Heads raise back to school safety fears

All pupils are expected to return before the end of August
All pupils are expected to return before the end of August All pupils are expected to return before the end of August

BRINGING all pupils back to school before the end of the month is "asking a lot" of principals and teachers, it has been warned.

Head teachers have said there remain concerns about health and safety for children and staff.

Education minister Peter Weir has said all schools will reopen in full for the new term, with social distancing largely abandoned in favour of `bubbling'.

Mr Weir said a five-day-a-week return was what parents wanted and was "the best outcome for children".

However, teaching unions said the relaxation of social distancing requirements was a "cause of deep concern".

There are also fears about safety on home-to-school transport where children from different schools cannot be kept apart.

Schools have been closed since March with most young people learning from home.

Pupils from P1 through to third year in secondary schools will return for the new team in bubbles. There will be efforts to minimise movements between classes for Years 11 to 14.

Mr Weir has said that face coverings in schools are not "necessary or implementable" at this stage.

Chief Scientific Advisor Professor Ian Young has told the minister that there may be "some benefit" to the use of face coverings among older children depending on the context.

The new guidance agreed by the executive represents a significant change from the original plan that recommended children return with one-metre social distancing.

Many schools had been planning to bring pupils back part-time due to the requirement to keep them apart.

Updated guidance will be issued next week.

Barry Mulholland, chief executive of the Controlled Schools’ Support Council, said there was no doubt that everyone working in education wanted a full return.

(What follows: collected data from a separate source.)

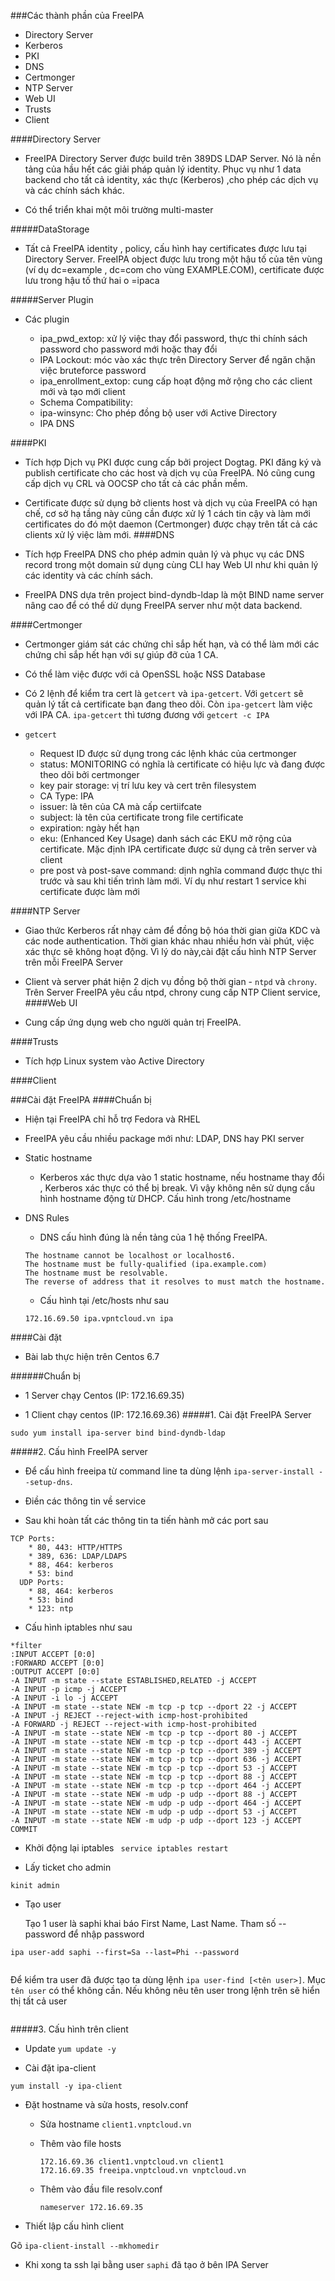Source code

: ###Các thành phần của FreeIPA

- Directory Server
- Kerberos
- PKI
- DNS
- Certmonger
- NTP Server
- Web UI
- Trusts
- Client

####Directory Server

- FreeIPA Directory Server được build trên 389DS LDAP Server. Nó là nền tảng của hầu hết các giải pháp quản lý identity. Phục vụ như 1 data backend cho tất cả identity, xác thực (Kerberos) ,cho phép các dịch vụ và các chính sách khác.

- Có thể triển khai một môi trường multi-master

#####DataStorage

- Tất cả FreeIPA identity , policy, cấu hình hay certificates được lưu tại Directory Server. FreeIPA object được lưu trong một hậu tố của tên vùng (ví dụ dc=example , dc=com cho vùng EXAMPLE.COM), certificate được lưu trong hậu tố thứ hai o =ipaca

#####Server Plugin

- Các plugin

  - ipa_pwd_extop: xử lý việc thay đổi password, thực thi chính sách password cho password mới hoặc thay đổi
  - IPA Lockout: móc vào xác thực trên Directory Server để ngăn chặn việc bruteforce password
  - ipa_enrollment_extop: cung cấp hoạt động mở rộng cho các client mới và tạo mới client
  - Schema Compatibility:
  - ipa-winsync: Cho phép đồng bộ user với Active Directory
  - IPA DNS

####PKI
- Tích hợp Dịch vụ PKI được cung cấp bởi project Dogtag. PKI đăng ký và publish certificate cho các host và dịch vụ của FreeIPA. Nó cũng cung cấp dịch vụ CRL và OOCSP cho tất cả các phần mềm.

- Certificate được sử dụng bở clients host và dịch vụ của FreeIPA có hạn chế, cơ sở hạ tầng này cũng cần được xử lý 1 cách tin cậy và làm mới certificates do đó một daemon (Certmonger) được chạy trên tất cả các clients xử lý việc làm mới.
####DNS

- Tích hợp FreeIPA DNS cho phép admin quản lý và phục vụ các DNS record trong một domain sử dụng cùng CLI hay Web UI như khi quản lý các identity và các chính sách.

- FreeIPA DNS dựa trên project bind-dyndb-ldap là một BIND name server nâng cao để có thể dử dụng FreeIPA server như một data backend.


####Certmonger

- Certmonger giám sát các chứng chỉ sắp hết hạn, và có thể làm mới các chứng chỉ sắp hết hạn với sự giúp đỡ của 1 CA.

- Có thể làm việc được với cả OpenSSL hoặc NSS Database

- Có 2 lệnh để kiểm tra cert là `getcert` và `ipa-getcert`. Với `getcert` sẽ quản lý tất cả certificate bạn đang theo dõi. Còn `ipa-getcert` làm việc với IPA CA. `ipa-getcert` thì tương đương với `getcert -c IPA`

- `getcert`

  - Request ID được sử dụng trong các lệnh khác của certmonger
  - status: MONITORING có nghĩa là certificate có hiệu lực và đang được theo dõi bởi certmonger
  - key pair storage: vị trí lưu key và cert trên filesystem
  - CA Type: IPA
  - issuer: là tên của CA mà cấp certiifcate
  - subject: là tên của certificate trong file certificate
  - expiration: ngày hết hạn
  - eku: (Enhanced Key Usage) danh sách các EKU mở rộng của certificate. Mặc định IPA certificate được sử dụng cả trên server và client
  - pre post và post-save command: dịnh nghĩa command được thực thi trước và sau khi tiến trình làm mới. Ví dụ như restart 1 service khi certificate được làm mới

####NTP Server

- Giao thức Kerberos rất nhạy cảm để đồng bộ hóa thời gian giữa KDC và các node authentication. Thời gian khác nhau nhiều hơn vài phút, việc xác thực sẽ không hoạt động. Vì lý do này,cài đặt cấu hình NTP Server trên mỗi FreeIPA Server

- Client và server phát hiện 2 dịch vụ đồng bộ thời gian - `ntpd` và `chrony`. Trên Server FreeIPA yêu cầu ntpd, chrony cung cấp NTP Client service,
####Web UI

- Cung cấp ứng dụng web cho người quản trị FreeIPA.

####Trusts

- Tích hợp Linux system vào Active Directory

####Client

###Cài đặt FreeIPA
####Chuẩn bị

- Hiện tại FreeIPA chỉ hỗ trợ Fedora và RHEL

- FreeIPA yêu cầu nhiều package mới như: LDAP, DNS hay PKI server

- Static hostname

  - Kerberos xác thực dựa vào 1 static hostname, nếu hostname thay đổi , Kerberos xác thực có thể bị break. Vì vậy không nên sử dụng cấu hình hostname động từ DHCP. Cấu hình trong /etc/hostname

- DNS Rules

  - DNS cấu hình đúng là nền tảng của 1 hệ thống FreeIPA.
  ```
  The hostname cannot be localhost or localhost6.
  The hostname must be fully-qualified (ipa.example.com)
  The hostname must be resolvable.
  The reverse of address that it resolves to must match the hostname.
  ```
  - Cấu hình tại /etc/hosts như sau

  `172.16.69.50 ipa.vpntcloud.vn ipa`


####Cài đặt

- Bài lab thực hiện trên Centos 6.7

######Chuẩn bị

- 1 Server chạy Centos (IP: 172.16.69.35)

- 1 Client chạy centos (IP: 172.16.69.36)
#####1. Cài đặt FreeIPA Server

`sudo yum install ipa-server bind bind-dyndb-ldap`

#####2. Cấu hình FreeIPA server

- Để cấu hình freeipa từ command line ta dùng lệnh `ipa-server-install --setup-dns`.

- Điền các thông tin về service

- Sau khi hoàn tất các thông tin ta tiến hành mở các port sau

```
TCP Ports:
    * 80, 443: HTTP/HTTPS
    * 389, 636: LDAP/LDAPS
    * 88, 464: kerberos
    * 53: bind
  UDP Ports:
    * 88, 464: kerberos
    * 53: bind
    * 123: ntp
```

- Cấu hình iptables như sau

```
*filter
:INPUT ACCEPT [0:0]
:FORWARD ACCEPT [0:0]
:OUTPUT ACCEPT [0:0]
-A INPUT -m state --state ESTABLISHED,RELATED -j ACCEPT
-A INPUT -p icmp -j ACCEPT
-A INPUT -i lo -j ACCEPT
-A INPUT -m state --state NEW -m tcp -p tcp --dport 22 -j ACCEPT
-A INPUT -j REJECT --reject-with icmp-host-prohibited
-A FORWARD -j REJECT --reject-with icmp-host-prohibited
-A INPUT -m state --state NEW -m tcp -p tcp --dport 80 -j ACCEPT
-A INPUT -m state --state NEW -m tcp -p tcp --dport 443 -j ACCEPT
-A INPUT -m state --state NEW -m tcp -p tcp --dport 389 -j ACCEPT
-A INPUT -m state --state NEW -m tcp -p tcp --dport 636 -j ACCEPT
-A INPUT -m state --state NEW -m tcp -p tcp --dport 53 -j ACCEPT
-A INPUT -m state --state NEW -m tcp -p tcp --dport 88 -j ACCEPT
-A INPUT -m state --state NEW -m tcp -p tcp --dport 464 -j ACCEPT
-A INPUT -m state --state NEW -m udp -p udp --dport 88 -j ACCEPT
-A INPUT -m state --state NEW -m udp -p udp --dport 464 -j ACCEPT
-A INPUT -m state --state NEW -m udp -p udp --dport 53 -j ACCEPT
-A INPUT -m state --state NEW -m udp -p udp --dport 123 -j ACCEPT
COMMIT
```

- Khởi động lại iptables
` service iptables restart`

- Lấy ticket cho admin

`kinit admin`


- Tạo user

  Tạo 1 user là saphi khai báo First Name, Last Name. Tham số --password để nhập password

`ipa user-add saphi --first=Sa --last=Phi --password`

<img src="">

  Để kiểm tra user đã được tạo ta dùng lệnh `ipa user-find [<tên user>]`. Mục `tên user` có thể không cần. Nếu không nêu tên user trong lệnh trên sẽ hiển thị tất cả user

<img src="">

#####3. Cấu hình trên client
- Update
`yum update -y`

- Cài đặt ipa-client

`yum install -y ipa-client`

- Đặt hostname và sửa hosts, resolv.conf
  - Sửa hostname `client1.vnptcloud.vn`
  - Thêm vào file hosts
    ```
    172.16.69.36 client1.vnptcloud.vn client1
    172.16.69.35 freeipa.vnptcloud.vn vnptcloud.vn
    ```
  - Thêm vào đầu file resolv.conf

    ```
    nameserver 172.16.69.35

    ```
- Thiết lập cấu hình client

Gõ `ipa-client-install --mkhomedir`

- Khi xong ta ssh lại bằng user `saphi` đã tạo ở bên IPA Server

"The challenges continue to be extensive and complex with a situation that can change on a daily basis. To date, collaborative working across all the organisations who support schools has proved effective," he said.

"The reality is that we are asking a lot of our dedicated principals, teachers and support staff. They will need continued support and the understanding of all but most importantly, the trust and support of parents, to implement this new way forward.

"This approach remains the key to achieving the most successful outcomes for all, with children and young people’s best interests remaining the central focus."

Peter Friel, principal of St Pius X College in Magherafelt, said there was still a "great deal of uncertainty" around how pupils returning would work.

"Those who are older are slightly at greater risk, but even the idea that classes will stay within the rooms will create huge problems within a secondary school," he told the BBC.

"I cannot envisage in my own mind how that would work at St Pius, when kids go to science have to go to a science lab, when they go to technology and design they have to go the technology department."

While bubbles will operate in schools, there also are worries about how transport will work.

Typically buses are used by children from different year groups and different schools.

Sinn Féin councillor Sheamus Greene, who drives a school bus in Fermanagh, said he did not think the return had been thought through.

Mr Greene said he could have up to 45 children from eight schools on his bus at any one time.

"We have got no information since the lockdown, My major concern is that a lot of drivers in Fermanagh are in their sixties and seventies," he said.

"Over the last number of months I have been raising this. Nothing has come back."